Integral reinforcement learning-based dynamic event-triggered safety control for multiplayer Stackelberg–Nash games with time-varying state constraints

Abstract

In this article, an integral reinforcement learning-based dynamic event-triggered safety control scheme is proposed to tackle the multiplayer Stackelberg–Nash games (MSNG) problem in continuous-time nonlinear systems with time-varying state constraints. Initially, a new barrier function (BF) is introduced by integrating traditional barrier functions with a novel smooth function to address the challenge of time-varying state constraints.

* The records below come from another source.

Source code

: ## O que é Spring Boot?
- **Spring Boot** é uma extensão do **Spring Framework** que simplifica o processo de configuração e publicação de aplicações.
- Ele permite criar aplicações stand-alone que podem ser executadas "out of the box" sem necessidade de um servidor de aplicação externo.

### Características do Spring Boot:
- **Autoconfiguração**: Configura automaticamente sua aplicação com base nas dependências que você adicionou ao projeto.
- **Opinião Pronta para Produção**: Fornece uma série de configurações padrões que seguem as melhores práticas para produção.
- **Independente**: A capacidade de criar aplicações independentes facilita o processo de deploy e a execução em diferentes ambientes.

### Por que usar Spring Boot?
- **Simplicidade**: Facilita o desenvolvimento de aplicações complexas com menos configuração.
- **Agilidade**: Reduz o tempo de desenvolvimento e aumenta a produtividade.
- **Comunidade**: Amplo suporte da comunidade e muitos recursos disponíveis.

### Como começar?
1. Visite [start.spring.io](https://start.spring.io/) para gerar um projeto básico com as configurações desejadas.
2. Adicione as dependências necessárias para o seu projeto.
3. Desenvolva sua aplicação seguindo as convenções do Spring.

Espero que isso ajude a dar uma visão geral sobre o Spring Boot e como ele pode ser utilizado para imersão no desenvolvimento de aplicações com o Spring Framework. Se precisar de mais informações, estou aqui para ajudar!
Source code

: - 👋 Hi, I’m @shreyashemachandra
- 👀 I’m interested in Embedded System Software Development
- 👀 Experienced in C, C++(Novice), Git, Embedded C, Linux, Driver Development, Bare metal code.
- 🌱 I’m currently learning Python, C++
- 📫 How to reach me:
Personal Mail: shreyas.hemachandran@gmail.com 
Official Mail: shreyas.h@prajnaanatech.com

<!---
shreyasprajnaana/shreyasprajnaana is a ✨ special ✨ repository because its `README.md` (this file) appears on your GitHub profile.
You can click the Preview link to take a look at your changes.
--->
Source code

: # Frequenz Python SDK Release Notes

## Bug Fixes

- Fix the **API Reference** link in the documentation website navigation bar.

Then, the constrained MSNG system is transformed into an unconstrained system through the application of the state transformation technique, which helps to characterize hierarchical decision problems as MSNG problems with the leader and followers. Meanwhile, the integral reinforcement learning (IRL) technique is also applied to ease the demand for precise system dynamics. Moreover, a new dynamic event-triggered control (DETC) mechanism is designed, resulting in coupled dynamic event-triggered Hamilton–Jacobi (HJ) equations. A single critic neural network (NN) is constructed to learn the optimal control laws for the leader and followers. By employing Lyapunov theory, the integral reinforcement learning-based dynamic event-triggered safety control method ensures that the system state and the critic NN weight errors are uniformly ultimately bounded (UUB). Finally, two simulation examples are provided to demonstrate the effectiveness of the proposed algorithm.